È la sera del 26 maggio a Padova. L’Istituto nazionale di astrofisica (Inaf) ospita nella sua sede patavina un evento unico nel suo genere: una nutrita delegazione guidata da Nader Akkad, Imam di Trieste, e Hammad Al Mahamed, Imam di Venezia, varca i cancelli dell’osservatorio e viene ricevuta dal direttore, Massimo Turatto, e da altri astronomi dell’istituto.

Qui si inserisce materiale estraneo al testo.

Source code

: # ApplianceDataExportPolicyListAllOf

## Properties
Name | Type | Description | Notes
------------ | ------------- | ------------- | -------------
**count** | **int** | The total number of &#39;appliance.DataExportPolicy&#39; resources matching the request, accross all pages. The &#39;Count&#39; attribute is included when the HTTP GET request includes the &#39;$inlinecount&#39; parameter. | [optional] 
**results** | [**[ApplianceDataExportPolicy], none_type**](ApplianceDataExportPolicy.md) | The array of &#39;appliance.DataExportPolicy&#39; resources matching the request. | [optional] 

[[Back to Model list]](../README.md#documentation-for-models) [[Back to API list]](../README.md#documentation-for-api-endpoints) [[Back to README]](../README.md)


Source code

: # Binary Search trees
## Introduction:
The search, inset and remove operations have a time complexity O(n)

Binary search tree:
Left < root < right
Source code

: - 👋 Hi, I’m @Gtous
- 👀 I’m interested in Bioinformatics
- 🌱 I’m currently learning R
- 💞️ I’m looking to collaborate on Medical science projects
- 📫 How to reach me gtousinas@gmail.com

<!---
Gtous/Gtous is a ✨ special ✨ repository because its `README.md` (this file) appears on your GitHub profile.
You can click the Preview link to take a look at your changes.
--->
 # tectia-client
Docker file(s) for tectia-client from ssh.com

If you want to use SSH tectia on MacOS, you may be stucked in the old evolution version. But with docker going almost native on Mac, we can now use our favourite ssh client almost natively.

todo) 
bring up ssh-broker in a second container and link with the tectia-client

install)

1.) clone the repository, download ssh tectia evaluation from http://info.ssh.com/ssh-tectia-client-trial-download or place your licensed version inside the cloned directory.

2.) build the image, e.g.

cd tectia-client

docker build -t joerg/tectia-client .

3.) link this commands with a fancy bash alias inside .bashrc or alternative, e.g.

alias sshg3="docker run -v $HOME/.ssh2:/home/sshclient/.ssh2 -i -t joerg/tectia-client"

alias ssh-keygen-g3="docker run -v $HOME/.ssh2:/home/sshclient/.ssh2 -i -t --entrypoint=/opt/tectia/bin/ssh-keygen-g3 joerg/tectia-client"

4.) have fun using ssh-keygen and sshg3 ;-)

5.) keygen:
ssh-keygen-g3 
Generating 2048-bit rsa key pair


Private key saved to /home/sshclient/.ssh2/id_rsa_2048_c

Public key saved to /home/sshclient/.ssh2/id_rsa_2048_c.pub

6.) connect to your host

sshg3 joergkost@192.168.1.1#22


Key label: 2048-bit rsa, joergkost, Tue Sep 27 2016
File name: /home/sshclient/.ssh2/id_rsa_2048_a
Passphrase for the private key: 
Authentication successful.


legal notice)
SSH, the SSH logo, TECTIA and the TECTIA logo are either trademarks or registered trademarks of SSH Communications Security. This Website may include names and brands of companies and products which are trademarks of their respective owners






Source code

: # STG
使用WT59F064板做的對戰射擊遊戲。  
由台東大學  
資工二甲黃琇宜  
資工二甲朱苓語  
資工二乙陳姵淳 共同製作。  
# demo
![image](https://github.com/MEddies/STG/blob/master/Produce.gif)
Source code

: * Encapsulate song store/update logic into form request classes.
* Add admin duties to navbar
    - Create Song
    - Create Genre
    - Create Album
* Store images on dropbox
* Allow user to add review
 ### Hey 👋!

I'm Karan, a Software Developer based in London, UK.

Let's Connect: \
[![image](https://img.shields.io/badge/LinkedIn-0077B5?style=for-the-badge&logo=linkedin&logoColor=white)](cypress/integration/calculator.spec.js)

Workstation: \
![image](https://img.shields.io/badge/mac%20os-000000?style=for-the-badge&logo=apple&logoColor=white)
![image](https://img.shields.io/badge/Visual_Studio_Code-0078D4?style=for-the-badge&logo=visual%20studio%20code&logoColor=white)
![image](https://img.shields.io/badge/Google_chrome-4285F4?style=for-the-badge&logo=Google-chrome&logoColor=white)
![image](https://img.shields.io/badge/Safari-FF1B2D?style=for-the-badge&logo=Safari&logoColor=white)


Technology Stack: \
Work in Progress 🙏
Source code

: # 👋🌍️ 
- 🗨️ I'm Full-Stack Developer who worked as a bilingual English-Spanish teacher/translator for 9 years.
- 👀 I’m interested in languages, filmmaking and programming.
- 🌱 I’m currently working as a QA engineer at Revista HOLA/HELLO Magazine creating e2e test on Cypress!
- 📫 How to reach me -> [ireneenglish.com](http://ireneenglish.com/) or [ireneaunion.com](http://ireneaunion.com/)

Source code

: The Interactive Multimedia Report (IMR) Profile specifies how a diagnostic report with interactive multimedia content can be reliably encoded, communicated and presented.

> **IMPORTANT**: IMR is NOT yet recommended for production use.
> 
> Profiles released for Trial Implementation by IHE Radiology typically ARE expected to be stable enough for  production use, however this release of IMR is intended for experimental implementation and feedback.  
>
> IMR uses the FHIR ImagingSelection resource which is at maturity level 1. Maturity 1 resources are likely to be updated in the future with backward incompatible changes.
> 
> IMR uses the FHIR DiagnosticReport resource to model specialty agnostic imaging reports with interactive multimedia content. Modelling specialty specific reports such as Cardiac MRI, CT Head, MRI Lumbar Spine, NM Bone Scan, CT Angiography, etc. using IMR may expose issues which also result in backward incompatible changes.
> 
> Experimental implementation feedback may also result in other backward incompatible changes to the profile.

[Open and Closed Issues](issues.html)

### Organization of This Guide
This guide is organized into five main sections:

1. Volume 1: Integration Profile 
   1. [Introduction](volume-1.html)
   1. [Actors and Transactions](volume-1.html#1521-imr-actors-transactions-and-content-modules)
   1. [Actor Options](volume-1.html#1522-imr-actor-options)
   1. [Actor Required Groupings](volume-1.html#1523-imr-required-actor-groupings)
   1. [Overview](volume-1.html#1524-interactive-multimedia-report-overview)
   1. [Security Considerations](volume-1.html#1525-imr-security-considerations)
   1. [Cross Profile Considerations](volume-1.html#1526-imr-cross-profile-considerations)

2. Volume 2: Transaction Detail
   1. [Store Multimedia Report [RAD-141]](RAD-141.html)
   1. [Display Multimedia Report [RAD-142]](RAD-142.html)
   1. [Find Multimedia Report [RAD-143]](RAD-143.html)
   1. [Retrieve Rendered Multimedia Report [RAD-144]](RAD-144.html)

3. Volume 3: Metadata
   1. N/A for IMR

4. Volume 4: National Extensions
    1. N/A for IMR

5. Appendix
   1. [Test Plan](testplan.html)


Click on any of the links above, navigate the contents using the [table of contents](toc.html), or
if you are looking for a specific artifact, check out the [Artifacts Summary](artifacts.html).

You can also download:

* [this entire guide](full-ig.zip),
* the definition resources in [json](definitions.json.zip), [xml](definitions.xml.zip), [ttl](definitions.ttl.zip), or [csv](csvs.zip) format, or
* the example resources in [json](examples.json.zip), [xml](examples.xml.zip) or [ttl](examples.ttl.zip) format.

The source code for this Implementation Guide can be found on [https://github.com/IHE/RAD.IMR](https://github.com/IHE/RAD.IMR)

«Siamo venuti per assistere a un evento astronomico molto importante per noi musulmani», spiega l’Imam Akkad. «Un evento che per l’Islam rappresenta uno dei segni che Dio utilizza per comunicare con gli uomini: l’avvistamento della prima falce di Luna che apre il mese sacro di Ramadan, dedicato al digiuno, alla preghiera e alla meditazione». Si tratta di un momento importantissimo per la vita di un musulmano – sono oltre 1,5 miliardi i fedeli coinvolti in tutto il mondo – e il periodo dell’anno in cui si celebra è lo stesso in tutti i Paesi islamici. La sua durata può oscillare fra i 29 e i 30 giorni: nel 2017 il Ramadan si conclude la sera del 24 giugno, ovvero il 29 Ramadan 1438. Quello degli islamici è un calendario lunare e si discosta dal nostro sia per durata (ogni anno ha circa 11 giorni in meno rispetto al calendario solare) che per quanto concerne la numerazione degli anni, calcolata a partire dall’egira (l’abbandono della Mecca da parte di Maometto e il suo trasferimento a Medina).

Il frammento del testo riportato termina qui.